WORK INSTRUCTIONS
Copy the entries below word for word, minus the pictures.

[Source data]
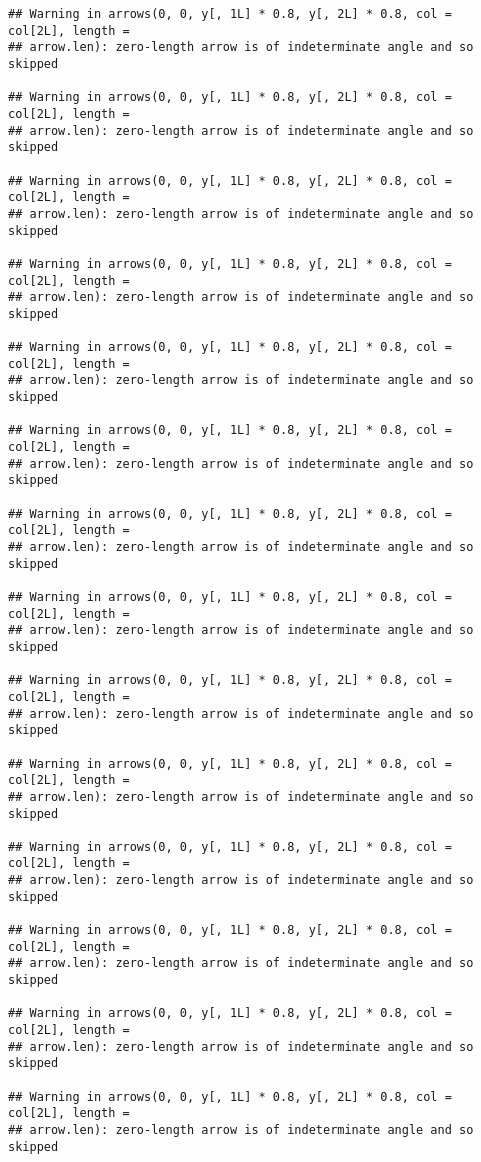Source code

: \documentclass[
]{article}
\begin{document}
\begin{verbatim}
## Warning in arrows(0, 0, y[, 1L] * 0.8, y[, 2L] * 0.8, col = col[2L], length =
## arrow.len): zero-length arrow is of indeterminate angle and so skipped

## Warning in arrows(0, 0, y[, 1L] * 0.8, y[, 2L] * 0.8, col = col[2L], length =
## arrow.len): zero-length arrow is of indeterminate angle and so skipped

## Warning in arrows(0, 0, y[, 1L] * 0.8, y[, 2L] * 0.8, col = col[2L], length =
## arrow.len): zero-length arrow is of indeterminate angle and so skipped

## Warning in arrows(0, 0, y[, 1L] * 0.8, y[, 2L] * 0.8, col = col[2L], length =
## arrow.len): zero-length arrow is of indeterminate angle and so skipped

## Warning in arrows(0, 0, y[, 1L] * 0.8, y[, 2L] * 0.8, col = col[2L], length =
## arrow.len): zero-length arrow is of indeterminate angle and so skipped

## Warning in arrows(0, 0, y[, 1L] * 0.8, y[, 2L] * 0.8, col = col[2L], length =
## arrow.len): zero-length arrow is of indeterminate angle and so skipped

## Warning in arrows(0, 0, y[, 1L] * 0.8, y[, 2L] * 0.8, col = col[2L], length =
## arrow.len): zero-length arrow is of indeterminate angle and so skipped

## Warning in arrows(0, 0, y[, 1L] * 0.8, y[, 2L] * 0.8, col = col[2L], length =
## arrow.len): zero-length arrow is of indeterminate angle and so skipped

## Warning in arrows(0, 0, y[, 1L] * 0.8, y[, 2L] * 0.8, col = col[2L], length =
## arrow.len): zero-length arrow is of indeterminate angle and so skipped

## Warning in arrows(0, 0, y[, 1L] * 0.8, y[, 2L] * 0.8, col = col[2L], length =
## arrow.len): zero-length arrow is of indeterminate angle and so skipped

## Warning in arrows(0, 0, y[, 1L] * 0.8, y[, 2L] * 0.8, col = col[2L], length =
## arrow.len): zero-length arrow is of indeterminate angle and so skipped

## Warning in arrows(0, 0, y[, 1L] * 0.8, y[, 2L] * 0.8, col = col[2L], length =
## arrow.len): zero-length arrow is of indeterminate angle and so skipped

## Warning in arrows(0, 0, y[, 1L] * 0.8, y[, 2L] * 0.8, col = col[2L], length =
## arrow.len): zero-length arrow is of indeterminate angle and so skipped

## Warning in arrows(0, 0, y[, 1L] * 0.8, y[, 2L] * 0.8, col = col[2L], length =
## arrow.len): zero-length arrow is of indeterminate angle and so skipped


\end{verbatim}
\end{document}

EXERCISE SOLUTION
Source code

: \documentclass[
]{article}
\begin{document}
\begin{verbatim}
## Warning in arrows(0, 0, y[, 1L] * 0.8, y[, 2L] * 0.8, col = col[2L], length =
## arrow.len): zero-length arrow is of indeterminate angle and so skipped

## Warning in arrows(0, 0, y[, 1L] * 0.8, y[, 2L] * 0.8, col = col[2L], length =
## arrow.len): zero-length arrow is of indeterminate angle and so skipped

## Warning in arrows(0, 0, y[, 1L] * 0.8, y[, 2L] * 0.8, col = col[2L], length =
## arrow.len): zero-length arrow is of indeterminate angle and so skipped

## Warning in arrows(0, 0, y[, 1L] * 0.8, y[, 2L] * 0.8, col = col[2L], length =
## arrow.len): zero-length arrow is of indeterminate angle and so skipped

## Warning in arrows(0, 0, y[, 1L] * 0.8, y[, 2L] * 0.8, col = col[2L], length =
## arrow.len): zero-length arrow is of indeterminate angle and so skipped

## Warning in arrows(0, 0, y[, 1L] * 0.8, y[, 2L] * 0.8, col = col[2L], length =
## arrow.len): zero-length arrow is of indeterminate angle and so skipped

## Warning in arrows(0, 0, y[, 1L] * 0.8, y[, 2L] * 0.8, col = col[2L], length =
## arrow.len): zero-length arrow is of indeterminate angle and so skipped

## Warning in arrows(0, 0, y[, 1L] * 0.8, y[, 2L] * 0.8, col = col[2L], length =
## arrow.len): zero-length arrow is of indeterminate angle and so skipped

## Warning in arrows(0, 0, y[, 1L] * 0.8, y[, 2L] * 0.8, col = col[2L], length =
## arrow.len): zero-length arrow is of indeterminate angle and so skipped

## Warning in arrows(0, 0, y[, 1L] * 0.8, y[, 2L] * 0.8, col = col[2L], length =
## arrow.len): zero-length arrow is of indeterminate angle and so skipped

## Warning in arrows(0, 0, y[, 1L] * 0.8, y[, 2L] * 0.8, col = col[2L], length =
## arrow.len): zero-length arrow is of indeterminate angle and so skipped

## Warning in arrows(0, 0, y[, 1L] * 0.8, y[, 2L] * 0.8, col = col[2L], length =
## arrow.len): zero-length arrow is of indeterminate angle and so skipped

## Warning in arrows(0, 0, y[, 1L] * 0.8, y[, 2L] * 0.8, col = col[2L], length =
## arrow.len): zero-length arrow is of indeterminate angle and so skipped

## Warning in arrows(0, 0, y[, 1L] * 0.8, y[, 2L] * 0.8, col = col[2L], length =
## arrow.len): zero-length arrow is of indeterminate angle and so skipped


\end{verbatim}
\end{document}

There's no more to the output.